Work task
Pictures aside, repeat the whole listing word for word.

Data provided
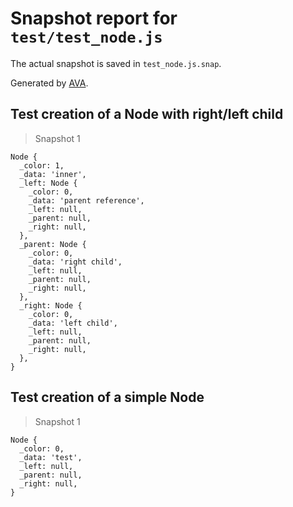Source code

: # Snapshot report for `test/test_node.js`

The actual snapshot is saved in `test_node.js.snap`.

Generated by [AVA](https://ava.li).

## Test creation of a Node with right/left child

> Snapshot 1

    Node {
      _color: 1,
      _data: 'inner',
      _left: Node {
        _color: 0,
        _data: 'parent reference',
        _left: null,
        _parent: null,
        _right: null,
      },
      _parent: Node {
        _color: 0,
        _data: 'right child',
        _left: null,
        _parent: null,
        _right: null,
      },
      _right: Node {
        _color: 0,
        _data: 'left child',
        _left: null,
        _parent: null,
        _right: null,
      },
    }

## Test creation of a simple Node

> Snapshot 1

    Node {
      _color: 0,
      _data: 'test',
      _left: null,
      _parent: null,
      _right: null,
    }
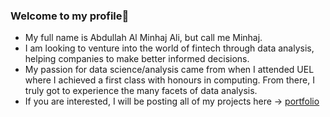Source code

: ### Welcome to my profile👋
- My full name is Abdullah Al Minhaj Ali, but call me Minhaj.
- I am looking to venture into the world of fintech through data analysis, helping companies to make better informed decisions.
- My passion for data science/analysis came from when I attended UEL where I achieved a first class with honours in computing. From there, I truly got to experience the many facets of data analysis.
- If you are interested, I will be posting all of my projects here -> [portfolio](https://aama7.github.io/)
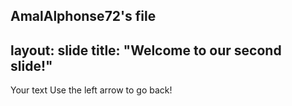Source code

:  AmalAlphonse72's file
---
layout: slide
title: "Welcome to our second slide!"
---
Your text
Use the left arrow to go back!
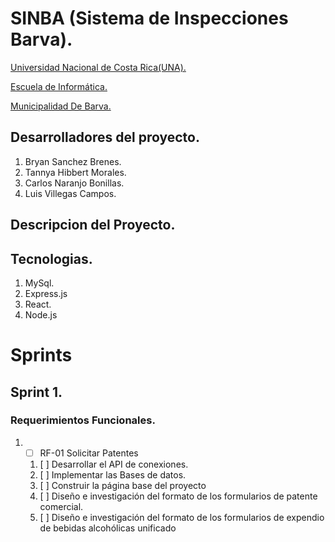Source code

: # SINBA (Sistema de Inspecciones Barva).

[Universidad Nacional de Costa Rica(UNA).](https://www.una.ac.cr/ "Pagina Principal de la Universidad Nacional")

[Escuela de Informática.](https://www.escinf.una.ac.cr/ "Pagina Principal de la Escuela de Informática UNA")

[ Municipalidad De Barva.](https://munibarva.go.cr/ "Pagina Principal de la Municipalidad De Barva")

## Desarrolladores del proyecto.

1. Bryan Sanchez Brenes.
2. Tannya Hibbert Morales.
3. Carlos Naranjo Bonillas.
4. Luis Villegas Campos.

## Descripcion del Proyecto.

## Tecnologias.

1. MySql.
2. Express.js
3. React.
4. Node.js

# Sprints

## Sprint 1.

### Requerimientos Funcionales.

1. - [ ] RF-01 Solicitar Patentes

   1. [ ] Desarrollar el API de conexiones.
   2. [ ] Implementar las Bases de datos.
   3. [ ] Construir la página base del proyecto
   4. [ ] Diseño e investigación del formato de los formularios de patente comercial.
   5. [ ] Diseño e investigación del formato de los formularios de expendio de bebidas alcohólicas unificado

Response
Source code

: # Snapshot report for `test/test_node.js`

The actual snapshot is saved in `test_node.js.snap`.

Generated by [AVA](https://ava.li).

## Test creation of a Node with right/left child

> Snapshot 1

    Node {
      _color: 1,
      _data: 'inner',
      _left: Node {
        _color: 0,
        _data: 'parent reference',
        _left: null,
        _parent: null,
        _right: null,
      },
      _parent: Node {
        _color: 0,
        _data: 'right child',
        _left: null,
        _parent: null,
        _right: null,
      },
      _right: Node {
        _color: 0,
        _data: 'left child',
        _left: null,
        _parent: null,
        _right: null,
      },
    }

## Test creation of a simple Node

> Snapshot 1

    Node {
      _color: 0,
      _data: 'test',
      _left: null,
      _parent: null,
      _right: null,
    }
Source code

: ### Welcome to my profile👋
- My full name is Abdullah Al Minhaj Ali, but call me Minhaj.
- I am looking to venture into the world of fintech through data analysis, helping companies to make better informed decisions.
- My passion for data science/analysis came from when I attended UEL where I achieved a first class with honours in computing. From there, I truly got to experience the many facets of data analysis.
- If you are interested, I will be posting all of my projects here -> [portfolio](https://aama7.github.io/)
Source code

:  AmalAlphonse72's file
---
layout: slide
title: "Welcome to our second slide!"
---
Your text
Use the left arrow to go back!
Source code

: # SINBA (Sistema de Inspecciones Barva).

[Universidad Nacional de Costa Rica(UNA).](https://www.una.ac.cr/ "Pagina Principal de la Universidad Nacional")

[Escuela de Informática.](https://www.escinf.una.ac.cr/ "Pagina Principal de la Escuela de Informática UNA")

[ Municipalidad De Barva.](https://munibarva.go.cr/ "Pagina Principal de la Municipalidad De Barva")

## Desarrolladores del proyecto.

1. Bryan Sanchez Brenes.
2. Tannya Hibbert Morales.
3. Carlos Naranjo Bonillas.
4. Luis Villegas Campos.

## Descripcion del Proyecto.

## Tecnologias.

1. MySql.
2. Express.js
3. React.
4. Node.js

# Sprints

## Sprint 1.

### Requerimientos Funcionales.

1. - [ ] RF-01 Solicitar Patentes

   1. [ ] Desarrollar el API de conexiones.
   2. [ ] Implementar las Bases de datos.
   3. [ ] Construir la página base del proyecto
   4. [ ] Diseño e investigación del formato de los formularios de patente comercial.
   5. [ ] Diseño e investigación del formato de los formularios de expendio de bebidas alcohólicas unificado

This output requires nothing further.